Gurdjieff
“‘A man may be born, but in order to be born he must first die, and in order to die he must first awake.’..
” ‘To awake,’ ‘to die,’ ‘to be born’…are three successive stages. If you study the Gospels attentively you will see…references are often made to the possibility of being born… to the necessity of ‘dying,’ and there are very many references to the necessity of ‘awakening’ — ‘watch, for ye know not the day and hour…’ and. so on. But these three possibilities…are not set down in connection with one another…
“(B)eing ‘born’…relates to the beginning of a new growth of essence, the beginning of the formation of individuality, the beginning of the appearance of one indivisible I.
“But in order to…at least begin to attain it, a man must die, that is, he must free himself from a thousand petty attachments and identifications… He is attached to everything in his life, attached to his imagination… his stupidity… even to his sufferings—possibly to his sufferings more than to anything else. He must free himself from this attachment. Attachment to things, identification with things, keep alive a thousand useless I’s in a man. These I’s must die in order that the big I may be born. But…they…do not want to die. It is at this point that the possibility of awakening comes to the rescue. To awaken means to realize one’s nothingness… one’s complete and absolute mechanicalness and… helplessness. And it is not sufficient to realize it philosophically, in words. It is necessary to realize it in clear, simple, and concrete facts, in one’s own facts. When a man begins to know himself a little he will see in himself many things that are bound to horrify him…A man has seen…something that horrifies him. He decides to throw it off, stop it, put an end to it… But however many efforts he makes…he cannot do this…everything remains as it was. Here he will see his impotence… helplessness, and his nothingness… (A) man sees that he has nothing that is his own, that…his views, thoughts, convictions, tastes, habits, even faults and vices, all these are not his own, but have been either formed through imitation or borrowed from somewhere… In feeling this a man may feel his nothingness… not for a…moment, but constantly, never forgetting it.

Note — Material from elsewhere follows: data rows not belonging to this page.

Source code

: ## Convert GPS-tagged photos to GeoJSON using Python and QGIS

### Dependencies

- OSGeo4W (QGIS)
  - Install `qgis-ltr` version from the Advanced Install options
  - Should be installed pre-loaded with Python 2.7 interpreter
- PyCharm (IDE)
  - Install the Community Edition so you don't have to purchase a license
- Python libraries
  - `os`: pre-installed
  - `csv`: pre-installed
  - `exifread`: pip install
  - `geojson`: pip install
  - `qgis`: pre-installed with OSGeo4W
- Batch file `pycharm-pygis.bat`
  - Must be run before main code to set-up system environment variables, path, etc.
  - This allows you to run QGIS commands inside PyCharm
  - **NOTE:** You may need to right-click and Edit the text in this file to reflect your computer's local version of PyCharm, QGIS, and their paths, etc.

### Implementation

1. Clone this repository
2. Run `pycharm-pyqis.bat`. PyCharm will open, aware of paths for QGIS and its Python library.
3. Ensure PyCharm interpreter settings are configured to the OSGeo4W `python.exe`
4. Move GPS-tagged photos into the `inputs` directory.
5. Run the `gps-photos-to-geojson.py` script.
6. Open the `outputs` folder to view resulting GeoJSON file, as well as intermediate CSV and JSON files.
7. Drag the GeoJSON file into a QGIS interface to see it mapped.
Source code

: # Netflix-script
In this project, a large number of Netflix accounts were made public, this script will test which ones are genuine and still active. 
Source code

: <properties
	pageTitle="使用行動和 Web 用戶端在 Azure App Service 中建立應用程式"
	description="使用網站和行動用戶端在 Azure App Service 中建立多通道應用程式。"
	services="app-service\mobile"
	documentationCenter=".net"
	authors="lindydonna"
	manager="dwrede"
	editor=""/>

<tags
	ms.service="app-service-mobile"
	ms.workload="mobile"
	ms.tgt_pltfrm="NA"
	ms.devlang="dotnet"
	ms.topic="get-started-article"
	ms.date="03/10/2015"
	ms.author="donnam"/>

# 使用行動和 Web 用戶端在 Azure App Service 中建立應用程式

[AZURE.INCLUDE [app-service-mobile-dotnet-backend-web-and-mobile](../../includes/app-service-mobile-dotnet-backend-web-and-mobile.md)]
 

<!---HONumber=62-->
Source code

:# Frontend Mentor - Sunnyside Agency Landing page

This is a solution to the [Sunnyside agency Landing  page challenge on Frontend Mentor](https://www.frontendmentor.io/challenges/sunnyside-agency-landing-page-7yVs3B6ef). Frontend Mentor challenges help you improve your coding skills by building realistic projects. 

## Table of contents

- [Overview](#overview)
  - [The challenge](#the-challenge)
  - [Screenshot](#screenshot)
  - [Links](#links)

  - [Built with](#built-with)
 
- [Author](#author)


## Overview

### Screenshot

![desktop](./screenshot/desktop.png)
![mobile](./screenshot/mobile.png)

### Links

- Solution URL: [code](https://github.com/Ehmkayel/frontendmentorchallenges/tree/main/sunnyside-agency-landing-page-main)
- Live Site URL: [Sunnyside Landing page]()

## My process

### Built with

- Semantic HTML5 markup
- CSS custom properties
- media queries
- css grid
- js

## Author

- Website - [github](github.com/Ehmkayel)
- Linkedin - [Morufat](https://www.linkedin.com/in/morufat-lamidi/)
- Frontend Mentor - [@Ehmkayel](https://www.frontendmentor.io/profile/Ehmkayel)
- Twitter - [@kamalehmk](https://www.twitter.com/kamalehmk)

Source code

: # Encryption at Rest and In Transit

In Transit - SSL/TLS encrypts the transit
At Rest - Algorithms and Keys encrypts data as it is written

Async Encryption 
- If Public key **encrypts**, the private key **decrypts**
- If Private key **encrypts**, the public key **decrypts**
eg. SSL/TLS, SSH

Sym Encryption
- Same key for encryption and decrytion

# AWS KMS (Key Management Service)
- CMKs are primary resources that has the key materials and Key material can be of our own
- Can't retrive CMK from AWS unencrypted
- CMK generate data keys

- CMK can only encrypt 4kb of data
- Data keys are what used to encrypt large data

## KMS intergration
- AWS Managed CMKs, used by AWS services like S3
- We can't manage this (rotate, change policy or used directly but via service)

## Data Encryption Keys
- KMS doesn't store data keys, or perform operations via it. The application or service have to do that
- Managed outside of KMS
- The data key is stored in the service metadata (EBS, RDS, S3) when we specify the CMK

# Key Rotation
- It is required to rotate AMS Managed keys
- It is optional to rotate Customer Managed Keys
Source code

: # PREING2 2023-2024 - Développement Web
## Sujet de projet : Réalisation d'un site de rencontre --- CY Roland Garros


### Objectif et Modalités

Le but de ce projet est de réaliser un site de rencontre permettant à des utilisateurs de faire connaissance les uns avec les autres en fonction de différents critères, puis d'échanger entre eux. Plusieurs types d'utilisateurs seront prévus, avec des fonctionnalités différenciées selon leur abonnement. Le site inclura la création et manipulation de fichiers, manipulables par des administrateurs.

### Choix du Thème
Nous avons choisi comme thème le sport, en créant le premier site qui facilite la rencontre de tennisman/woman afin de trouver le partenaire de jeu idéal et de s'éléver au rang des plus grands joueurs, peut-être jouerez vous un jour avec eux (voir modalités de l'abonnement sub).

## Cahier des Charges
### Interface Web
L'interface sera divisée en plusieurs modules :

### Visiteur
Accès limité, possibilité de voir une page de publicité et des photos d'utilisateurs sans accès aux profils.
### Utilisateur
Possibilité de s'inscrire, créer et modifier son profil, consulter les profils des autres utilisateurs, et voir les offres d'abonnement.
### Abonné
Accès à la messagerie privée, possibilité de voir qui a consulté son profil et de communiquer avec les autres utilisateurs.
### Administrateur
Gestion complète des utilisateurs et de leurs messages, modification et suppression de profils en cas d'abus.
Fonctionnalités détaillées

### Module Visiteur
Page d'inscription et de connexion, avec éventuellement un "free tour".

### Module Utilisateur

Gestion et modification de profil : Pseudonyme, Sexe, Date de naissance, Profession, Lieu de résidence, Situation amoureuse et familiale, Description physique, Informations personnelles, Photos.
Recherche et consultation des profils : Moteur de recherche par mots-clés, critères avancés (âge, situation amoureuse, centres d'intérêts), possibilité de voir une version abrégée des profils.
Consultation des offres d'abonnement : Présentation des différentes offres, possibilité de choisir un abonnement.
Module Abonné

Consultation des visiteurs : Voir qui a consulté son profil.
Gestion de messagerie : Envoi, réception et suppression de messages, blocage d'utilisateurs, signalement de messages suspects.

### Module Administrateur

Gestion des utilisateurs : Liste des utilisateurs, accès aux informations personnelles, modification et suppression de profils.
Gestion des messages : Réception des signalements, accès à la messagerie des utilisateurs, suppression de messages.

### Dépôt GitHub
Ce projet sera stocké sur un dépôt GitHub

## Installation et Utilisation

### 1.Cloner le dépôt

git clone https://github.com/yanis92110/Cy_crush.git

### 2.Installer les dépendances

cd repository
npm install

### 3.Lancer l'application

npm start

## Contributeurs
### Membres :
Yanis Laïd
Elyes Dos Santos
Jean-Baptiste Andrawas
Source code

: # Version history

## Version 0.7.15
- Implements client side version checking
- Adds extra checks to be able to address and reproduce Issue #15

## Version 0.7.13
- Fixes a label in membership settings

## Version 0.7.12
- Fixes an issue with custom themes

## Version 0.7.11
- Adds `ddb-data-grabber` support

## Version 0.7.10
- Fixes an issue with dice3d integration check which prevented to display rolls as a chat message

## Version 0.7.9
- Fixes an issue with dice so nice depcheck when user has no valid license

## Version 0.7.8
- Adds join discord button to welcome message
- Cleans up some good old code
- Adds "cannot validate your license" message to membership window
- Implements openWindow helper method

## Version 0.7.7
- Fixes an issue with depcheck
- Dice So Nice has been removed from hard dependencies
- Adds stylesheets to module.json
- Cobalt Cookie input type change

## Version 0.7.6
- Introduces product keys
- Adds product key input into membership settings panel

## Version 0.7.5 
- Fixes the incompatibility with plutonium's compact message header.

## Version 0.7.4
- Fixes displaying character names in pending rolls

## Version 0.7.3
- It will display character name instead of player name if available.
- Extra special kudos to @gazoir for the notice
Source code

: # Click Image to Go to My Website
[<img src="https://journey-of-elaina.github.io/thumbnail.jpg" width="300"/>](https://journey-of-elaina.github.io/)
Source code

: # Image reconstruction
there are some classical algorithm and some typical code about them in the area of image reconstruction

“This continual consciousness of his nothingness and of his helplessness will eventually give a man the courage to ‘die’…and to renounce actually and forever…his ‘false I,’ and…all the fantastic ideas about his ‘individuality,’ ‘will,’ ‘consciousness,’ ‘capacity to do,’ his powers, initiative, determination, and so on.
“But in order to see a thing always, one must first of all see it even if only for a second… The same thing applies to awakening. It is impossible to awaken completely all at once. One must first begin to awaken for short moments. But one must die all at once and forever, after having made a certain effort, having surmounted a certain obstacle, having taken a certain decision from which there is no going back. This would be difficult, even impossible, for a man, were it not for the slow and gradual awakening which precedes it. —In Search of the Miraculous, Chapter 11
Michel Conge
In everything we’ve been speaking about this evening, there is amazing hope…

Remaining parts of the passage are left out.